Converts a string to its uppercase counterpart. uppercase_string is part of mutate string processors.

OptionRequiredTypeDescription
with_keysYesListA list of keys to convert to uppercase.

lowercase_string

Converts a string to its lowercase counterpart. lowercase_string is part of mutate string processors.

OptionRequiredTypeDescription
with_keysYesListA list of keys to convert to lowercase.

trim_string

Strips whitespace from the beginning and end of a key. trim_string is part of mutate string processors.

OptionRequiredTypeDescription
with_keysYesListA list of keys to trim the whitespace from.

csv

Takes in an Event and parses its CSV data into columns.

OptionRequiredTypeDescription
sourceNoStringThe field in the Event that will be parsed.

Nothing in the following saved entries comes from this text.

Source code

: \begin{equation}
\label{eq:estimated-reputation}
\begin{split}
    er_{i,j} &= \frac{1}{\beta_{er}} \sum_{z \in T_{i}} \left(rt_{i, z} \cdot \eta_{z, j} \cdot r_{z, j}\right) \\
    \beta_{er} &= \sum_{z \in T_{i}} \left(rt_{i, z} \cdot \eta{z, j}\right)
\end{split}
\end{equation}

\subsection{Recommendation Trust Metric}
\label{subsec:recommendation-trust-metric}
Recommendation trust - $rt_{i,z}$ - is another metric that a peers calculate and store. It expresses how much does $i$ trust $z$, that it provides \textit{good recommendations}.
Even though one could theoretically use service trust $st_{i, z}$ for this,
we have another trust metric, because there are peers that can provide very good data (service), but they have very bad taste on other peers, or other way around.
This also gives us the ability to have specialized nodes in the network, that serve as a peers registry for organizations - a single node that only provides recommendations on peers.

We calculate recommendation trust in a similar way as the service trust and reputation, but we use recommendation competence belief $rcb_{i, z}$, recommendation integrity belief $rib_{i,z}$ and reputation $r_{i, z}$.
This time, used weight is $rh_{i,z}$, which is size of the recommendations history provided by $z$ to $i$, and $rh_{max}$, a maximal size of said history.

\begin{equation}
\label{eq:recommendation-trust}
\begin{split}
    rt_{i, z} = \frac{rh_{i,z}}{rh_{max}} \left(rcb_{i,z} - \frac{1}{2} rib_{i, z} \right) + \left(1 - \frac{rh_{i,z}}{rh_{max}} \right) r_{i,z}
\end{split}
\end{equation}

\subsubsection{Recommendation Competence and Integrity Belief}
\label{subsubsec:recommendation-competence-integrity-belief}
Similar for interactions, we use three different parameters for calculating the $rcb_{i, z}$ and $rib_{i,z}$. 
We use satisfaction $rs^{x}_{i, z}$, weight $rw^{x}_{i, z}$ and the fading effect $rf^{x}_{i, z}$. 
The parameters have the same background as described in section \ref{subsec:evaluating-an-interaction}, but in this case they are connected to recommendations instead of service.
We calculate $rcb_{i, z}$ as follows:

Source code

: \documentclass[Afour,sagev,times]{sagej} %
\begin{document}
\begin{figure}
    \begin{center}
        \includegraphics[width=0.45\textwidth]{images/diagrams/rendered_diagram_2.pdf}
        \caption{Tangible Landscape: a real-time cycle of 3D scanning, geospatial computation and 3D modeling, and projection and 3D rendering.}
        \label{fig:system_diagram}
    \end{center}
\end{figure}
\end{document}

Default is message.
quote_characterNoStringThe character used as a text qualifier for a single column of data. Default is double quote .
delimiterNoStringThe character separating each column. Default is ,.
delete_headerNoBooleanIf specified, the header on the Event (column_names_source_key) deletes after the Event is parsed. If there’s no header on the Event, no actions is taken. Default is true.
column_names_source_keyNoStringThe field in the Event that specifies the CSV column names, which will be autodetected. If there must be extra column names, the column names autogenerate according to their index. If column_names is also defined, the header in column_names_source_key can also be used to generate the Event fields. If too few columns are specified in this field, the remaining column names autogenerate. If too many column names are specified in this field, CSV processor omits the extra column names.
column_namesNoListUser-specified names for the CSV columns. Default is [column1, column2, …, columnN] if there are N columns of data in the CSV record and column_names_source_key is not defined. If column_names_source_key is defined, the header in column_names_source_key generates the Event fields. If too few columns are specified in this field, the remaining column names will autogenerate. If too many column names are specified in this field, CSV processor omits the extra column names.

json

Takes in an Event and parses its JSON data, including any nested fields.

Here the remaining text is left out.